La Phryné a réuni de nombreux suffrages, et certes il y a dans cette œuvre des parties qui justifient l’admiration populaire. Cependant il ne faudrait pas en exagérer la valeur. Bien que le caractère du personnage se prête à toutes les fantaisies, il ne faudrait pas accepter comme parfaite la courtisane que Pradier a offerte à nos regards.
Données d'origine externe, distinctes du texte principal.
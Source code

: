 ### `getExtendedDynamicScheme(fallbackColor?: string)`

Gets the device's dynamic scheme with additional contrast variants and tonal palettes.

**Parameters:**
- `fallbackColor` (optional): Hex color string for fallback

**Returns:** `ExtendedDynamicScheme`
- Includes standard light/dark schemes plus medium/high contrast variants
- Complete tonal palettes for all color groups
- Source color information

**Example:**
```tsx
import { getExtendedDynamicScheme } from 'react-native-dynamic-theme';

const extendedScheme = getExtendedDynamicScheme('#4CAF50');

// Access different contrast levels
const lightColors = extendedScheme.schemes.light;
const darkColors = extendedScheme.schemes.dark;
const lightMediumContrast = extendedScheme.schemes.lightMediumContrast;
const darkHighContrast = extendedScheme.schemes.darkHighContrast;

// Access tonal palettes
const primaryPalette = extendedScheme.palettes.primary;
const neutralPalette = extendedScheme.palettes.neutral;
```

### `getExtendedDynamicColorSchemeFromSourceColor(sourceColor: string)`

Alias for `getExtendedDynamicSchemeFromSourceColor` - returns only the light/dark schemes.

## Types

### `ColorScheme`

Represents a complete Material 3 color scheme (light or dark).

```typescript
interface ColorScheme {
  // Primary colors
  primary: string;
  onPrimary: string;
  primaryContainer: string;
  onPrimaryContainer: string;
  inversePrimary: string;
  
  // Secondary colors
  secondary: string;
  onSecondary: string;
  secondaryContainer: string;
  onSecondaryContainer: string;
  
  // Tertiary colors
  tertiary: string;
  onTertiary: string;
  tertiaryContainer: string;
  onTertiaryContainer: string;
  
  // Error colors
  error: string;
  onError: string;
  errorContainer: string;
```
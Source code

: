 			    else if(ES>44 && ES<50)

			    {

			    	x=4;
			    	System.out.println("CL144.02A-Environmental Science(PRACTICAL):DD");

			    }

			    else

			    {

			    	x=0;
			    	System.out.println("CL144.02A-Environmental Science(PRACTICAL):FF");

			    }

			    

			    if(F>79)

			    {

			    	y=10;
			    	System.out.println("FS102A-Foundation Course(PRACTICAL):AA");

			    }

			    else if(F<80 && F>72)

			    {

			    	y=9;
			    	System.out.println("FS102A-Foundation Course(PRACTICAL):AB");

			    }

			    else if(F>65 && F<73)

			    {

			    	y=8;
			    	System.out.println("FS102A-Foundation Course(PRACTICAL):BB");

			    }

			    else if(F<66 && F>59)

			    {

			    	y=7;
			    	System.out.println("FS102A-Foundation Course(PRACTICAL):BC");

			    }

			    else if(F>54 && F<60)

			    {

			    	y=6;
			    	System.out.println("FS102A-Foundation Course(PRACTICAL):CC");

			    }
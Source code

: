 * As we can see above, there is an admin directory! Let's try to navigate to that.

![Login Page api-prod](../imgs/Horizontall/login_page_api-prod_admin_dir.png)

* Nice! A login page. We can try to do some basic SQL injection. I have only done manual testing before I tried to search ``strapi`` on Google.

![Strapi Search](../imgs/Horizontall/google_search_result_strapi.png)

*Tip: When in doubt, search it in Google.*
J’admets volontiers, et comment ne l’admettrais-je pas ? que Phryné se complaise dans une attitude lascive, puisqu’elle vivait de sa beauté, mais je ne saurais comprendre pourquoi toutes les parties de son corps ne sont pas du même âge, pourquoi le ventre a cinq ans de plus que la poitrine, pourquoi les bras sont plus jeunes que les cuisses, pourquoi, en un mot, la partie supérieure du corps exprime la virginité, tandis que la partie inférieure exprime la maternité ; c’est un caprice que les juges les plus indulgens ne sauraient amnistier.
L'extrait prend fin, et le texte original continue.